**Requirement**
Will you return, word for word, only the lines from the top of the data below down to and including the one with "5. Shield: play"?

**Stored data entries**
------------------------------------

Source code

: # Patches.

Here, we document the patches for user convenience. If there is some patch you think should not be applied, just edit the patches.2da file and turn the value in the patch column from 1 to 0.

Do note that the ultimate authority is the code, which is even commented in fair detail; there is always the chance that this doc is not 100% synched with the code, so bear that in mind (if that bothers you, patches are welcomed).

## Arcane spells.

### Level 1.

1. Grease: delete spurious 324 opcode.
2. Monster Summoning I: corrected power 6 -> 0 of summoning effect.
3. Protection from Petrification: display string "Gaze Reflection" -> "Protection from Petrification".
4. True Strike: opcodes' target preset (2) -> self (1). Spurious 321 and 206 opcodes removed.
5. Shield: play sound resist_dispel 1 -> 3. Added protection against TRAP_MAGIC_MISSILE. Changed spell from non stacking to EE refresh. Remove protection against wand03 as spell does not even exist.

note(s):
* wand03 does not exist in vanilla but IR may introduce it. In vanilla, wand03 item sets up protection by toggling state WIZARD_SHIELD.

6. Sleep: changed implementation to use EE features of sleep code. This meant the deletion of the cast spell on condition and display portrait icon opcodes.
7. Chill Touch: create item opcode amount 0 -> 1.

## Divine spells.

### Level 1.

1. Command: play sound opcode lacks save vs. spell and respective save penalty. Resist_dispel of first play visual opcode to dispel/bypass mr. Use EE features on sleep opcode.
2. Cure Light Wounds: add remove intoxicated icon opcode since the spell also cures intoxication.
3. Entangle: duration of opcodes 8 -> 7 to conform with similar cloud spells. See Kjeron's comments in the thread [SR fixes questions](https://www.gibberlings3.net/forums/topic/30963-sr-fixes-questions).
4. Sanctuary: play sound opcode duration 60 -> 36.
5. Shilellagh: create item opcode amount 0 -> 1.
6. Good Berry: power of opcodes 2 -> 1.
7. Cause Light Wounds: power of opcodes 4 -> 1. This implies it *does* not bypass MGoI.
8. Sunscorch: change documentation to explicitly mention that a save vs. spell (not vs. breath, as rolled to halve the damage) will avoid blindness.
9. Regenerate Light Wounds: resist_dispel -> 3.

------------------------------------

**Solved problem**
Source code

: # Patches.

Here, we document the patches for user convenience. If there is some patch you think should not be applied, just edit the patches.2da file and turn the value in the patch column from 1 to 0.

Do note that the ultimate authority is the code, which is even commented in fair detail; there is always the chance that this doc is not 100% synched with the code, so bear that in mind (if that bothers you, patches are welcomed).

## Arcane spells.

### Level 1.

1. Grease: delete spurious 324 opcode.
2. Monster Summoning I: corrected power 6 -> 0 of summoning effect.
3. Protection from Petrification: display string "Gaze Reflection" -> "Protection from Petrification".
4. True Strike: opcodes' target preset (2) -> self (1). Spurious 321 and 206 opcodes removed.
5. Shield: play sound resist_dispel 1 -> 3. Added protection against TRAP_MAGIC_MISSILE. Changed spell from non stacking to EE refresh. Remove protection against wand03 as spell does not even exist.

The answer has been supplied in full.